Assignment:
Drop the images; return everything else in the listing below exactly.

--------------------

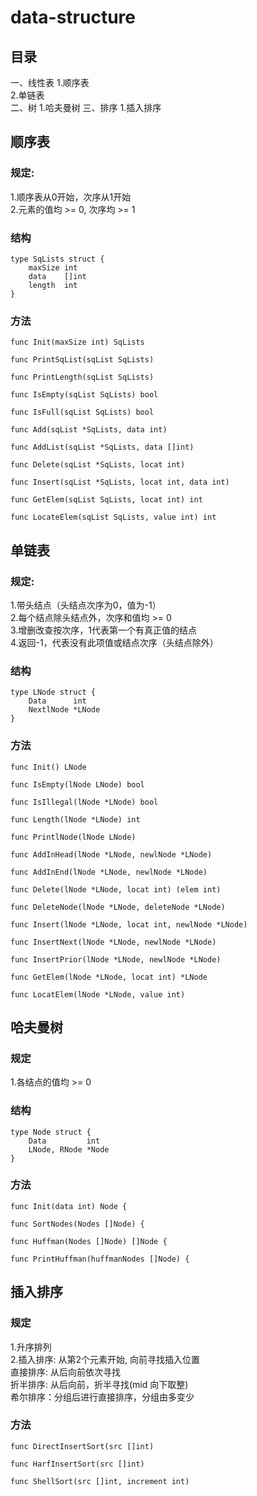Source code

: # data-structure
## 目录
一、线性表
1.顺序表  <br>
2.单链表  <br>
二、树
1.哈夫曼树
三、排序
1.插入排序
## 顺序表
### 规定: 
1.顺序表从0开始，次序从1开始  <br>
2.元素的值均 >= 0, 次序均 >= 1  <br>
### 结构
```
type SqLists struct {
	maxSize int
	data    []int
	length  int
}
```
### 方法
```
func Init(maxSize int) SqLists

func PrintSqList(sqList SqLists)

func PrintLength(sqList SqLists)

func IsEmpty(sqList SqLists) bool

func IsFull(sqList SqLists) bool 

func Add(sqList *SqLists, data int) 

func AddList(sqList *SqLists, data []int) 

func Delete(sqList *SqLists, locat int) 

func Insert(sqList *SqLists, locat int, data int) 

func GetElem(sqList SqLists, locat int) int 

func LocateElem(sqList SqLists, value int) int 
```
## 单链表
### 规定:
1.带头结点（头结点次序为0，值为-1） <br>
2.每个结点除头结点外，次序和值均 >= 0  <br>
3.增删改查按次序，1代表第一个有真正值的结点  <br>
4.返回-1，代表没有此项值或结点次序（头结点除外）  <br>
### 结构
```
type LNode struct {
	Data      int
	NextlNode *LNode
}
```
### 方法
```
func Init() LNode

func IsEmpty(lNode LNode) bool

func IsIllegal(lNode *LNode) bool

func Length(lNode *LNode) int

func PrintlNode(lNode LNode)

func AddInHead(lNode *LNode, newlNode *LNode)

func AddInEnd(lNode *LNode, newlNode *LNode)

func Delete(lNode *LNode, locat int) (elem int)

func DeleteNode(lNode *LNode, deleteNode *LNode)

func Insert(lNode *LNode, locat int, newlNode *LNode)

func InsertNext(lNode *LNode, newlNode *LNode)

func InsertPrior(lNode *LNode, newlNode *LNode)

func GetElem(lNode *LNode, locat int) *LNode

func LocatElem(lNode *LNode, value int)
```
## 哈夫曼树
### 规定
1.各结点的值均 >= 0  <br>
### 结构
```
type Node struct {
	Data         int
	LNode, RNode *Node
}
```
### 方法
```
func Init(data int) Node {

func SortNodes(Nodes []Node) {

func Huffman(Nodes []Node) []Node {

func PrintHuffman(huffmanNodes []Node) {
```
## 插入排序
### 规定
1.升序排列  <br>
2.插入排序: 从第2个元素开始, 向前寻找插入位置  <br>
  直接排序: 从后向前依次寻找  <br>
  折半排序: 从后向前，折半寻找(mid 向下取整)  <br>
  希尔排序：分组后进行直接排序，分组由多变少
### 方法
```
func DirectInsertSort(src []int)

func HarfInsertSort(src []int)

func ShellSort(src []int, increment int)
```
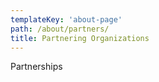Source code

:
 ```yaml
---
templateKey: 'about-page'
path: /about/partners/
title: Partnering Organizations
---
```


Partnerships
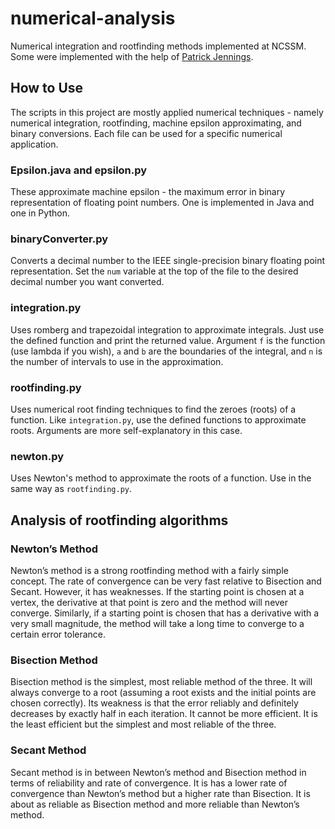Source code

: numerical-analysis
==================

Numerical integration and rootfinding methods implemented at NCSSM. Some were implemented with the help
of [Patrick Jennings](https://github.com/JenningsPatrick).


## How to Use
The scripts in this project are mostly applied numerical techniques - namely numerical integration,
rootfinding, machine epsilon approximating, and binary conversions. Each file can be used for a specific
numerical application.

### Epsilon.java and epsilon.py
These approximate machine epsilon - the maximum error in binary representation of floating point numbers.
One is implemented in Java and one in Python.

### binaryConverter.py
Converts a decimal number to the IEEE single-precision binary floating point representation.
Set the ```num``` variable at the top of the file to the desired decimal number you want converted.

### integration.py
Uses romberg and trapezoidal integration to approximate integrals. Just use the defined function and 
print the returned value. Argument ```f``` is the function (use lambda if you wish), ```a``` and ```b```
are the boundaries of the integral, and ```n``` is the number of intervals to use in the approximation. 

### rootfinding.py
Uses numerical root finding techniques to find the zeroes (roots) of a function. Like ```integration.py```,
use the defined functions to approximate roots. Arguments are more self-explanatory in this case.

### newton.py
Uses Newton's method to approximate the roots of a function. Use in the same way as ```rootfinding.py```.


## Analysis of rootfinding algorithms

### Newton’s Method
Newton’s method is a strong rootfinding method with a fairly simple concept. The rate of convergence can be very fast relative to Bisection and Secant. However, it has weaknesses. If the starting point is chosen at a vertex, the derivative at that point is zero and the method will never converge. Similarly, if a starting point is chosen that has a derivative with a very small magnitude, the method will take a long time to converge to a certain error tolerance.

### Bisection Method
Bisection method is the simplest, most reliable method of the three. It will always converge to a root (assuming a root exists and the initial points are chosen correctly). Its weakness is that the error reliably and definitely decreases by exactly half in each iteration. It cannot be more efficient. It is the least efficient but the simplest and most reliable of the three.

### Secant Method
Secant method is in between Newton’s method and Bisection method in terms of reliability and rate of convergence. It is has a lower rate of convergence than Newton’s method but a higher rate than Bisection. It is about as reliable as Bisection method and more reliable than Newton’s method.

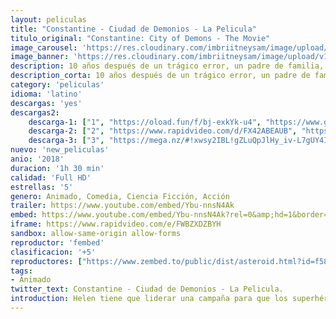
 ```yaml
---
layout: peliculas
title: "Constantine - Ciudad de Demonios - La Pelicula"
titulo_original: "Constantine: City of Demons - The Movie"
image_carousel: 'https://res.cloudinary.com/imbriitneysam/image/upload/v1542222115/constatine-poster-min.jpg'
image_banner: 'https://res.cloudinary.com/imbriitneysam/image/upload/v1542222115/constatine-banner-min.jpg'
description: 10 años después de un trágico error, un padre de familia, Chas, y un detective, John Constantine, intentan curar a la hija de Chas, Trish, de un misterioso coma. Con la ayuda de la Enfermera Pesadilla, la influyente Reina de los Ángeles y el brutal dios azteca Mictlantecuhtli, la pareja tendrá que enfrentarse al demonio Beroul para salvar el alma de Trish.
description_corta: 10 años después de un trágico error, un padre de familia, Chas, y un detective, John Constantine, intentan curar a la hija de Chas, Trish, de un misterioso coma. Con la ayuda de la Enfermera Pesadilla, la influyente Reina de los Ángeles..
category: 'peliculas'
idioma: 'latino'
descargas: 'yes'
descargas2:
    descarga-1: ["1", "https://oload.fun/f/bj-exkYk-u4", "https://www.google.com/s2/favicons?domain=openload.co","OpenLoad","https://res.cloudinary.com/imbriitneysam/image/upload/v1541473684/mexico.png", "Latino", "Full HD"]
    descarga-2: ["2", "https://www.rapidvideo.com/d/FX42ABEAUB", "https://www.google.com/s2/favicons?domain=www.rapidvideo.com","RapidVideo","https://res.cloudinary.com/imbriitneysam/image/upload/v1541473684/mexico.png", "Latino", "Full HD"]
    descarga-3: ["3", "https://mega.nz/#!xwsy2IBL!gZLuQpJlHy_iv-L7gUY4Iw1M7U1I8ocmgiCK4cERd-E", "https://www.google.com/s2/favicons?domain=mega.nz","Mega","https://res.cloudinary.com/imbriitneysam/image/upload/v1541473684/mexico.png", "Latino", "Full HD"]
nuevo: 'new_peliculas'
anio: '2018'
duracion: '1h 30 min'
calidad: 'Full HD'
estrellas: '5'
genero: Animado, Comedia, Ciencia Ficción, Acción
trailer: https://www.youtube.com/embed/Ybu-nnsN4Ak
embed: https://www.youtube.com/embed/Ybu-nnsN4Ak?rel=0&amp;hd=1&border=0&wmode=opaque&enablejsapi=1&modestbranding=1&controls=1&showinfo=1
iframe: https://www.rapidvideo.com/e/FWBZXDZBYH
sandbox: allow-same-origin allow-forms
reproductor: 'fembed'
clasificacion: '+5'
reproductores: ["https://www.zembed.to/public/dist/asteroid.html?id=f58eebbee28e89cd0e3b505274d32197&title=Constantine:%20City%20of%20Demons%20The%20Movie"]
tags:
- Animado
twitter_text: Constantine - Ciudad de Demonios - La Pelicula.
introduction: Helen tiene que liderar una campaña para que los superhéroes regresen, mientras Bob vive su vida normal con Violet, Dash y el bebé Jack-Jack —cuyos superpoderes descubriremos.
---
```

--------------------

Exercise result:
Source code

: # data-structure
## 目录
一、线性表
1.顺序表  <br>
2.单链表  <br>
二、树
1.哈夫曼树
三、排序
1.插入排序
## 顺序表
### 规定: 
1.顺序表从0开始，次序从1开始  <br>
2.元素的值均 >= 0, 次序均 >= 1  <br>
### 结构
```
type SqLists struct {
	maxSize int
	data    []int
	length  int
}
```
### 方法
```
func Init(maxSize int) SqLists

func PrintSqList(sqList SqLists)

func PrintLength(sqList SqLists)

func IsEmpty(sqList SqLists) bool

func IsFull(sqList SqLists) bool 

func Add(sqList *SqLists, data int) 

func AddList(sqList *SqLists, data []int) 

func Delete(sqList *SqLists, locat int) 

func Insert(sqList *SqLists, locat int, data int) 

func GetElem(sqList SqLists, locat int) int 

func LocateElem(sqList SqLists, value int) int 
```
## 单链表
### 规定:
1.带头结点（头结点次序为0，值为-1） <br>
2.每个结点除头结点外，次序和值均 >= 0  <br>
3.增删改查按次序，1代表第一个有真正值的结点  <br>
4.返回-1，代表没有此项值或结点次序（头结点除外）  <br>
### 结构
```
type LNode struct {
	Data      int
	NextlNode *LNode
}
```
### 方法
```
func Init() LNode

func IsEmpty(lNode LNode) bool

func IsIllegal(lNode *LNode) bool

func Length(lNode *LNode) int

func PrintlNode(lNode LNode)

func AddInHead(lNode *LNode, newlNode *LNode)

func AddInEnd(lNode *LNode, newlNode *LNode)

func Delete(lNode *LNode, locat int) (elem int)

func DeleteNode(lNode *LNode, deleteNode *LNode)

func Insert(lNode *LNode, locat int, newlNode *LNode)

func InsertNext(lNode *LNode, newlNode *LNode)

func InsertPrior(lNode *LNode, newlNode *LNode)

func GetElem(lNode *LNode, locat int) *LNode

func LocatElem(lNode *LNode, value int)
```
## 哈夫曼树
### 规定
1.各结点的值均 >= 0  <br>
### 结构
```
type Node struct {
	Data         int
	LNode, RNode *Node
}
```
### 方法
```
func Init(data int) Node {

func SortNodes(Nodes []Node) {

func Huffman(Nodes []Node) []Node {

func PrintHuffman(huffmanNodes []Node) {
```
## 插入排序
### 规定
1.升序排列  <br>
2.插入排序: 从第2个元素开始, 向前寻找插入位置  <br>
  直接排序: 从后向前依次寻找  <br>
  折半排序: 从后向前，折半寻找(mid 向下取整)  <br>
  希尔排序：分组后进行直接排序，分组由多变少
### 方法
```
func DirectInsertSort(src []int)

func HarfInsertSort(src []int)

func ShellSort(src []int, increment int)
```
Source code

:
 ```yaml
---
templateKey: 'about-page'
path: /about/partners/
title: Partnering Organizations
---
```


Partnerships
Source code

: numerical-analysis
==================

Numerical integration and rootfinding methods implemented at NCSSM. Some were implemented with the help
of [Patrick Jennings](https://github.com/JenningsPatrick).


## How to Use
The scripts in this project are mostly applied numerical techniques - namely numerical integration,
rootfinding, machine epsilon approximating, and binary conversions. Each file can be used for a specific
numerical application.

### Epsilon.java and epsilon.py
These approximate machine epsilon - the maximum error in binary representation of floating point numbers.
One is implemented in Java and one in Python.

### binaryConverter.py
Converts a decimal number to the IEEE single-precision binary floating point representation.
Set the ```num``` variable at the top of the file to the desired decimal number you want converted.

### integration.py
Uses romberg and trapezoidal integration to approximate integrals. Just use the defined function and 
print the returned value. Argument ```f``` is the function (use lambda if you wish), ```a``` and ```b```
are the boundaries of the integral, and ```n``` is the number of intervals to use in the approximation. 

### rootfinding.py
Uses numerical root finding techniques to find the zeroes (roots) of a function. Like ```integration.py```,
use the defined functions to approximate roots. Arguments are more self-explanatory in this case.

### newton.py
Uses Newton's method to approximate the roots of a function. Use in the same way as ```rootfinding.py```.


## Analysis of rootfinding algorithms

### Newton’s Method
Newton’s method is a strong rootfinding method with a fairly simple concept. The rate of convergence can be very fast relative to Bisection and Secant. However, it has weaknesses. If the starting point is chosen at a vertex, the derivative at that point is zero and the method will never converge. Similarly, if a starting point is chosen that has a derivative with a very small magnitude, the method will take a long time to converge to a certain error tolerance.

### Bisection Method
Bisection method is the simplest, most reliable method of the three. It will always converge to a root (assuming a root exists and the initial points are chosen correctly). Its weakness is that the error reliably and definitely decreases by exactly half in each iteration. It cannot be more efficient. It is the least efficient but the simplest and most reliable of the three.

### Secant Method
Secant method is in between Newton’s method and Bisection method in terms of reliability and rate of convergence. It is has a lower rate of convergence than Newton’s method but a higher rate than Bisection. It is about as reliable as Bisection method and more reliable than Newton’s method.

 ```yaml
---
layout: peliculas
title: "Constantine - Ciudad de Demonios - La Pelicula"
titulo_original: "Constantine: City of Demons - The Movie"
image_carousel: 'https://res.cloudinary.com/imbriitneysam/image/upload/v1542222115/constatine-poster-min.jpg'
image_banner: 'https://res.cloudinary.com/imbriitneysam/image/upload/v1542222115/constatine-banner-min.jpg'
description: 10 años después de un trágico error, un padre de familia, Chas, y un detective, John Constantine, intentan curar a la hija de Chas, Trish, de un misterioso coma. Con la ayuda de la Enfermera Pesadilla, la influyente Reina de los Ángeles y el brutal dios azteca Mictlantecuhtli, la pareja tendrá que enfrentarse al demonio Beroul para salvar el alma de Trish.
description_corta: 10 años después de un trágico error, un padre de familia, Chas, y un detective, John Constantine, intentan curar a la hija de Chas, Trish, de un misterioso coma. Con la ayuda de la Enfermera Pesadilla, la influyente Reina de los Ángeles..
category: 'peliculas'
idioma: 'latino'
descargas: 'yes'
descargas2:
    descarga-1: ["1", "https://oload.fun/f/bj-exkYk-u4", "https://www.google.com/s2/favicons?domain=openload.co","OpenLoad","https://res.cloudinary.com/imbriitneysam/image/upload/v1541473684/mexico.png", "Latino", "Full HD"]
    descarga-2: ["2", "https://www.rapidvideo.com/d/FX42ABEAUB", "https://www.google.com/s2/favicons?domain=www.rapidvideo.com","RapidVideo","https://res.cloudinary.com/imbriitneysam/image/upload/v1541473684/mexico.png", "Latino", "Full HD"]
    descarga-3: ["3", "https://mega.nz/#!xwsy2IBL!gZLuQpJlHy_iv-L7gUY4Iw1M7U1I8ocmgiCK4cERd-E", "https://www.google.com/s2/favicons?domain=mega.nz","Mega","https://res.cloudinary.com/imbriitneysam/image/upload/v1541473684/mexico.png", "Latino", "Full HD"]
nuevo: 'new_peliculas'
anio: '2018'
duracion: '1h 30 min'
calidad: 'Full HD'
estrellas: '5'
genero: Animado, Comedia, Ciencia Ficción, Acción
trailer: https://www.youtube.com/embed/Ybu-nnsN4Ak
embed: https://www.youtube.com/embed/Ybu-nnsN4Ak?rel=0&amp;hd=1&border=0&wmode=opaque&enablejsapi=1&modestbranding=1&controls=1&showinfo=1
iframe: https://www.rapidvideo.com/e/FWBZXDZBYH
sandbox: allow-same-origin allow-forms
reproductor: 'fembed'
clasificacion: '+5'
reproductores: ["https://www.zembed.to/public/dist/asteroid.html?id=f58eebbee28e89cd0e3b505274d32197&title=Constantine:%20City%20of%20Demons%20The%20Movie"]
tags:
- Animado
twitter_text: Constantine - Ciudad de Demonios - La Pelicula.
introduction: Helen tiene que liderar una campaña para que los superhéroes regresen, mientras Bob vive su vida normal con Violet, Dash y el bebé Jack-Jack —cuyos superpoderes descubriremos.
---
```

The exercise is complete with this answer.